▶ [Task item]
Which lines of the records contain the word "after"? Show each of them.

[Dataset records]
"""
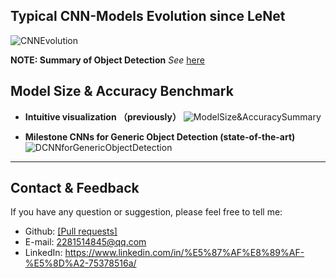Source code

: ## Typical CNN-Models Evolution since LeNet

![CNNEvolution](https://github.com/mikelu-shanghai/TypicalCNN-ModelEvolution/blob/master/images/CNNEvolution.jpg)

**NOTE: Summary of Object Detection** *See* [here](https://github.com/mikelu-shanghai/ObjectDetection-SummaryNotes)

## Model Size & Accuracy Benchmark

- **Intuitive visualization （previously）**
![ModelSize&AccuracySummary](https://github.com/mikelu-shanghai/TypicalCNN-ModelEvolution/blob/master/Benchmarks/ModelSize%26AccuracySummary.jpg)

- **Milestone CNNs for Generic Object Detection (state-of-the-art)**
![DCNNforGenericObjectDetection](https://github.com/mikelu-shanghai/TypicalCNN-ModelEvolution/blob/master/Benchmarks/DCNN%20architectures%20that%20were%20commonly%20used%20for%20generic%20object%20detection.png)

---
## Contact & Feedback
If you have any question or suggestion, please feel free to tell me:
- Github: [[Pull requests]](https://github.com/mikelu-shanghai/TypicalCNN-ModelEvolution/pulls)
- E-mail: 2281514845@qq.com
- LinkedIn: https://www.linkedin.com/in/%E5%87%AF%E8%89%AF-%E5%8D%A2-75378516a/
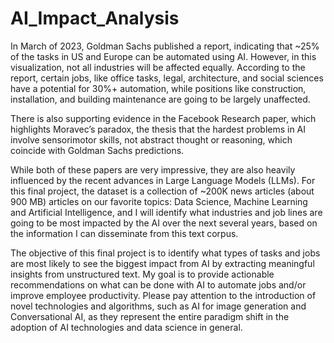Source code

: # AI_Impact_Analysis

In March of 2023, Goldman Sachs published a report, indicating that ~25% of the tasks in US and Europe can be automated using AI.  However, in this visualization, not all industries will be affected equally.  According to the report, certain jobs, like office tasks, legal, architecture, and social sciences have a potential for 30%+ automation, while positions like construction, installation, and building maintenance are going to be largely unaffected.

There is also supporting evidence in the Facebook Research paper, which highlights Moravec’s paradox, the thesis that the hardest problems in AI involve sensorimotor skills, not abstract thought or reasoning, which coincide with Goldman Sachs predictions.

While both of these papers are very impressive, they are also heavily influenced by the recent advances in Large Language Models (LLMs).  For this final project, the dataset is a collection of ~200K news articles (about 900 MB) articles on our favorite topics: Data Science, Machine Learning and Artificial Intelligence, and I will identify what industries and job lines are going to be most impacted by the AI over the next several years, based on the information I can disseminate from this text corpus.

The objective of this final project is to identify what types of tasks and jobs are most likely to see the biggest impact from AI by extracting meaningful insights from unstructured text.  My goal is to provide actionable recommendations on what can be done with AI to automate jobs and/or improve employee productivity.  Please pay attention to the introduction of novel technologies and algorithms, such as AI for image generation and Conversational AI, as they represent the entire paradigm shift in the adoption of AI technologies and data science in general.
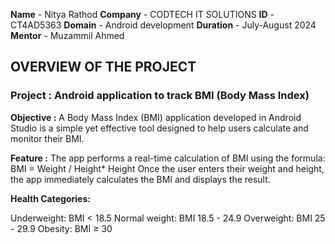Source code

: **Name** - Nitya Rathod
**Company** - CODTECH IT SOLUTIONS
**ID** - CT4AD5363
**Domain** - Android development
**Duration** - July-August 2024
**Mentor** - Muzammil Ahmed

## OVERVIEW OF THE PROJECT

### Project : Android application to track BMI (Body Mass Index)

**Objective :** A Body Mass Index (BMI) application developed in Android Studio is a simple yet effective tool designed to help users calculate and monitor their BMI.

**Feature :** The app performs a real-time calculation of BMI using the formula: BMI = Weight / Height* Height
Once the user enters their weight and height, the app immediately calculates the BMI and displays the result.

**Health Categories:**

Underweight: BMI < 18.5
Normal weight: BMI 18.5 - 24.9
Overweight: BMI 25 - 29.9
Obesity: BMI ≥ 30
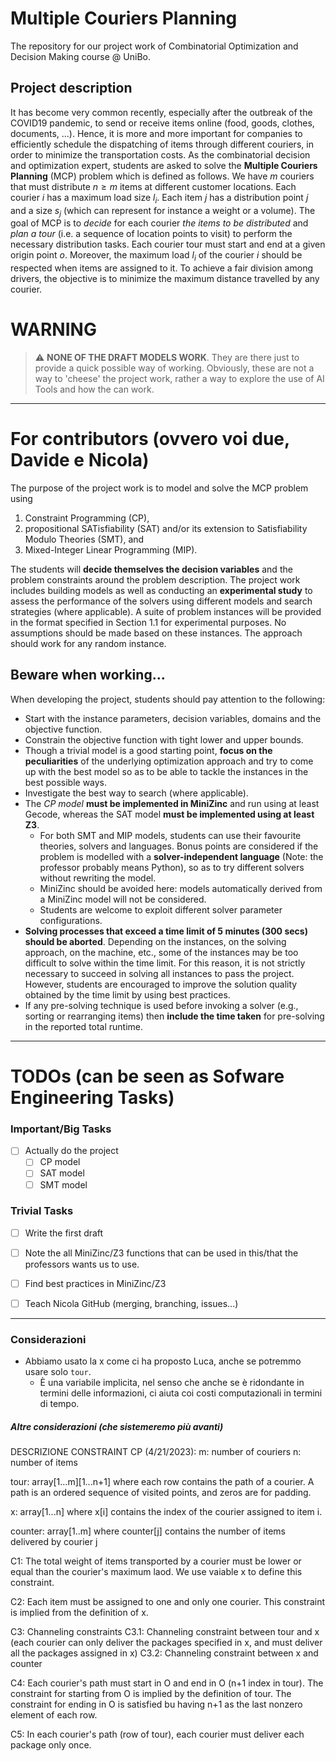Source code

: # Multiple Couriers Planning

The repository for our project work of Combinatorial Optimization and Decision Making course @ UniBo. 

## Project description

It has become very common recently, especially after the outbreak of the COVID19 pandemic, to send or receive items online (food, goods, clothes, documents, ...). Hence, it is more and more important for companies to efficiently schedule the dispatching of items through different couriers, in order to minimize the transportation costs.
As the combinatorial decision and optimization expert, students are asked to solve the __Multiple Couriers Planning__ (MCP) problem which is defined as follows. 
We have $m$ couriers that must distribute $n \ge m$ items at different customer locations. 
Each courier $i$ has a maximum load size $l_i$. Each item $j$ has a distribution point $j$ and a size $s_j$ (which can represent for instance a weight or a volume). 
The goal of MCP is to _decide_ for each courier _the items to be distributed_ and _plan a tour_ (i.e. a sequence of location points to visit) to perform the necessary distribution tasks. 
Each courier tour must start and end at a given origin point $o$. Moreover, the maximum load $l_i$ of the courier $i$ should be respected when items are assigned to it. To achieve a fair division among drivers, the objective is to minimize the maximum distance travelled by any courier.

# WARNING
> :warning: __NONE OF THE DRAFT MODELS WORK__.
> They are there just to provide a quick possible way of working. Obviously, these are not a way to 'cheese' the project work, rather a way to explore the use of AI Tools and how the can work. 

----
# For contributors (ovvero voi due, Davide e Nicola)
The purpose of the project work is to model and solve the MCP problem using 
1. Constraint Programming (CP), 
2. propositional SATisfiability (SAT) and/or its extension to Satisfiability Modulo Theories (SMT), and 
3. Mixed-Integer Linear Programming (MIP). 

The students will __decide themselves the decision variables__ and the problem constraints around the problem description. The project work includes building models as well as conducting an __experimental study__ to assess the performance of the solvers using different models and search strategies (where applicable). 
A suite of problem instances will be provided in the format specified in Section 1.1 for experimental purposes. No assumptions should be made based on these instances. The approach should work for any random instance.

## Beware when working...
When developing the project, students should pay attention to the following:
- Start with the instance parameters, decision variables, domains and the objective function.
- Constrain the objective function with tight lower and upper bounds.
- Though a trivial model is a good starting point, __focus on the peculiarities__ of the underlying optimization approach and try to come up with the best model so as to be able to tackle the instances in the best possible ways.
- Investigate the best way to search (where applicable).
- The _CP model_ __must be implemented in MiniZinc__ and run using at least Gecode, whereas the SAT model __must be implemented using at least Z3__. 
    - For both SMT and MIP models, students can use their favourite theories, solvers and languages. Bonus points are considered if the problem is modelled with a __solver-independent language__ (Note: the professor probably means Python), so as to try different solvers without rewriting the model. 
    - MiniZinc should be avoided here: models automatically derived from a MiniZinc model will not be considered.
    - Students are welcome to exploit different solver parameter configurations.
- __Solving processes that exceed a time limit of 5 minutes (300 secs) should be aborted__. Depending on the instances, on the solving approach, on the machine, etc., some of the instances may be too difficult to solve within the time limit. For this reason, it is not strictly necessary to succeed in solving all instances to pass the project. However, students are encouraged to improve the solution quality obtained by the time limit by using best practices.
- If any pre-solving technique is used before invoking a solver (e.g., sorting or rearranging items) then __include the time taken__ for pre-solving in the reported total runtime.

-----
# TODOs (can be seen as Sofware Engineering Tasks)

### Important/Big Tasks
- [ ] Actually do the project
    - [ ] CP model
    - [ ] SAT model
    - [ ] SMT model

### Trivial Tasks
- [ ] Write the first draft
- [ ] Note the all MiniZinc/Z3 functions that can be used in this/that the professors wants us to use. 
- [ ] Find best practices in MiniZinc/Z3
- [ ] Teach Nicola GitHub (merging, branching, issues...)


----
### Considerazioni 
- Abbiamo usato la x come ci ha proposto Luca, anche se potremmo usare solo `tour`. 
    - È una variabile implicita, nel senso che anche se è ridondante in termini delle informazioni, ci aiuta coi costi computazionali in termini di tempo. 

##### Altre considerazioni (che sistemeremo più avanti)

DESCRIZIONE CONSTRAINT CP (4/21/2023):
m: number of couriers
n: number of items

tour: array[1...m][1...n+1] where each row contains the path of a courier. 
A path is an ordered sequence of visited points, and zeros are for padding.

x: array[1...n] where x[i] contains the index of the courier assigned to item i.

counter: array[1..m] where counter[j] contains the number of items delivered by courier j

C1: The total weight of items transported by a courier must be lower or equal than the courier's maximum laod. We use vaiable x to define this constraint.

C2: Each item must be assigned to one and only one courier. This constraint is implied from the definition of x.

C3: Channeling constraints
    C3.1: Channeling constraint between tour and x (each courier can only deliver the packages specified in x, and must deliver all the packages assigned in x)
    C3.2: Channeling constraint between x and counter

C4: Each courier's path must start in O and end in O (n+1 index in tour). The constraint for starting from O is implied by the definition of tour. The constraint for ending in O is satisfied bu having n+1 as the last nonzero element of each row.

C5: In each courier's path (row of tour), each courier must deliver each package only once.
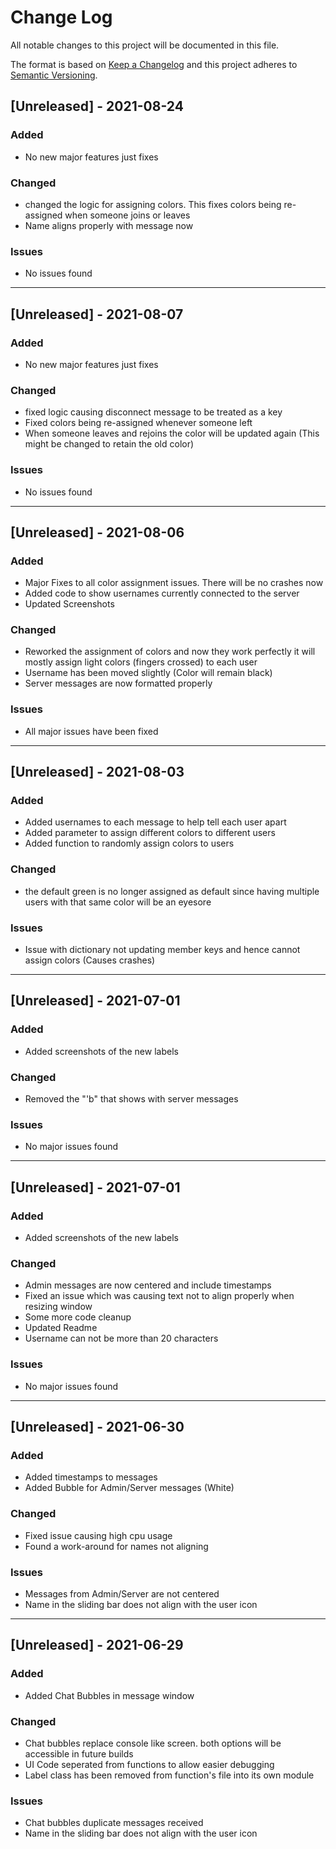 # Change Log
All notable changes to this project will be documented in this file.
 
The format is based on [Keep a Changelog](http://keepachangelog.com/)
and this project adheres to [Semantic Versioning](http://semver.org/).


## [Unreleased] - 2021-08-24
### Added
- No new major features just fixes
### Changed
- changed the logic for assigning colors. This fixes colors being re-assigned when someone joins or leaves
- Name aligns properly with message now
### Issues
- No issues found
<hr>


## [Unreleased] - 2021-08-07
### Added
- No new major features just fixes
### Changed
- fixed logic causing disconnect message to be treated as a key
- Fixed colors being re-assigned whenever someone left
- When someone leaves and rejoins the color will be updated again 
  (This might be changed to retain the old color)
### Issues
- No issues found
<hr>


## [Unreleased] - 2021-08-06
### Added
- Major Fixes to all color assignment issues. There will be no crashes now
- Added code to show usernames currently connected to the server
- Updated Screenshots
### Changed
- Reworked the assignment of colors and now they work perfectly 
  it will mostly assign light colors (fingers crossed) to each user
- Username has been moved slightly (Color will remain black)
- Server messages are now formatted properly
### Issues
- All major issues have been fixed
<hr>


## [Unreleased] - 2021-08-03
### Added
- Added usernames to each message to help tell each user apart
- Added parameter to assign different colors to different users
- Added function to randomly assign colors to users
### Changed
- the default green is no longer assigned as default since having multiple users with that same color will be 
an eyesore
### Issues
- Issue with dictionary not updating member keys and hence cannot assign colors (Causes crashes)
<hr>


## [Unreleased] - 2021-07-01
### Added
- Added screenshots of the new labels
### Changed
- Removed the "'b" that shows with server messages
### Issues
- No major issues found
<hr>


## [Unreleased] - 2021-07-01
### Added
- Added screenshots of the new labels
### Changed
- Admin messages are now centered and include timestamps
- Fixed an issue which was causing text not to align properly when resizing window
- Some more code cleanup
- Updated Readme
- Username can not be more than 20 characters
### Issues
- No major issues found
<hr>

## [Unreleased] - 2021-06-30
### Added
- Added timestamps to messages
- Added Bubble for Admin/Server messages (White)
### Changed
- Fixed issue causing high cpu usage
- Found a work-around for names not aligning
### Issues
- Messages from Admin/Server are not centered 
- Name in the sliding bar does not align with the user icon
<hr>

## [Unreleased] - 2021-06-29
### Added
- Added Chat Bubbles in message window
### Changed
- Chat bubbles replace console like screen. both options will be accessible in future builds 
- UI Code seperated from functions to allow easier debugging 
- Label class has been removed from function's file into its own module
### Issues
- Chat bubbles duplicate messages received
- Name in the sliding bar does not align with the user icon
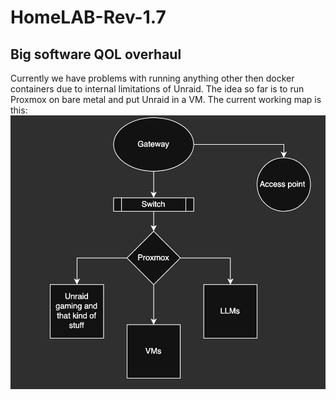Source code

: # HomeLAB-Rev-1.7
## Big software QOL overhaul
Currently we have problems with running anything other then docker containers due to internal limitations of Unraid. The idea so far is to run Proxmox on bare metal and put Unraid in a VM. The current working map is this:
![map v1](/pics/map_v1.jpg "map v1")
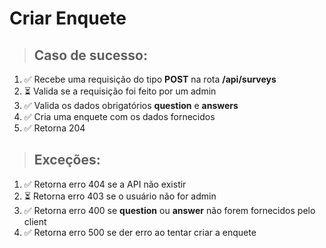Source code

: # Criar Enquete

> ## Caso de sucesso:
1. ✅ Recebe uma requisição do tipo **POST** na rota **/api/surveys**
2. ⏳ Valida se a requisição foi feito por um admin
3. ✅ Valida os dados obrigatórios **question** e **answers**
4. ✅ Cria uma enquete com os dados fornecidos
5. ✅ Retorna 204

> ## Exceções:
1. ✅ Retorna erro 404 se a API não existir
2. ⏳ Retorna erro 403 se o usuário não for admin
3. ✅ Retorna erro 400 se **question** ou **answer** não forem fornecidos pelo client 
4. ✅ Retorna erro 500 se der erro ao tentar criar a enquete
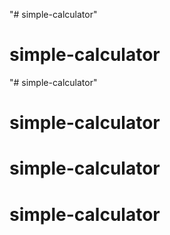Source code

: "# simple-calculator" 
# simple-calculator
"# simple-calculator" 
# simple-calculator
# simple-calculator
# simple-calculator
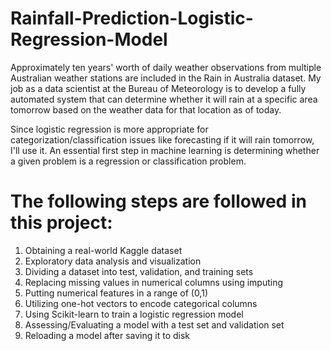 # Rainfall-Prediction-Logistic-Regression-Model
Approximately ten years' worth of daily weather observations from multiple Australian weather stations are included in the Rain in Australia dataset. My job as a data scientist at the Bureau of Meteorology is to develop a fully automated system that can determine whether it will rain at a specific area tomorrow based on the weather data for that location as of today.

Since logistic regression is more appropriate for categorization/classification issues like forecasting if it will rain tomorrow, I'll use it. An essential first step in machine learning is determining whether a given problem is a regression or classification problem.

# The following steps are followed in this project:
1. Obtaining a real-world Kaggle dataset
2. Exploratory data analysis and visualization
3. Dividing a dataset into test, validation, and training sets
4. Replacing missing values in numerical columns using imputing
5. Putting numerical features in a range of (0,1)
6. Utilizing one-hot vectors to encode categorical columns
7. Using Scikit-learn to train a logistic regression model
8. Assessing/Evaluating a model with a test set and validation set
9. Reloading a model after saving it to disk
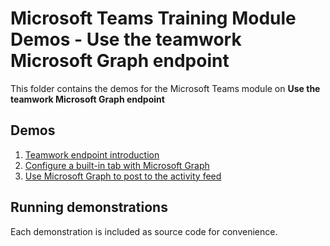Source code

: # Microsoft Teams Training Module Demos - Use the teamwork Microsoft Graph endpoint

This folder contains the demos for the Microsoft Teams module on **Use the teamwork Microsoft Graph endpoint**

## Demos

1. [Teamwork endpoint introduction](./01%20-%20MSGraph%20Playground)
1. [Configure a built-in tab with Microsoft Graph](./02%20-%20MSGraph%20Playground)
1. [Use Microsoft Graph to post to the activity feed](./03%20-%20MSGraph%20Playground)

## Running demonstrations

Each demonstration is included as source code for convenience.
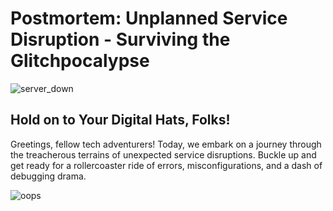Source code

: # Postmortem: Unplanned Service Disruption - Surviving the Glitchpocalypse

![server_down](https://github.com/TobiLight/alx-system_engineering-devops/assets/25378643/908b537d-e2a0-40bd-bb23-eff583c3abb2)

## Hold on to Your Digital Hats, Folks!
Greetings, fellow tech adventurers! Today, we embark on a journey through the treacherous terrains of unexpected service disruptions. Buckle up and get ready for a rollercoaster ride of errors, misconfigurations, and a dash of debugging drama.

![oops](https://media.giphy.com/media/XGVXt08iHVArvIElcw/giphy.gif)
"""
▶ [Written solution]
It has become very common recently, especially after the outbreak of the COVID19 pandemic, to send or receive items online (food, goods, clothes, documents, ...). Hence, it is more and more important for companies to efficiently schedule the dispatching of items through different couriers, in order to minimize the transportation costs.
9. Reloading a model after saving it to disk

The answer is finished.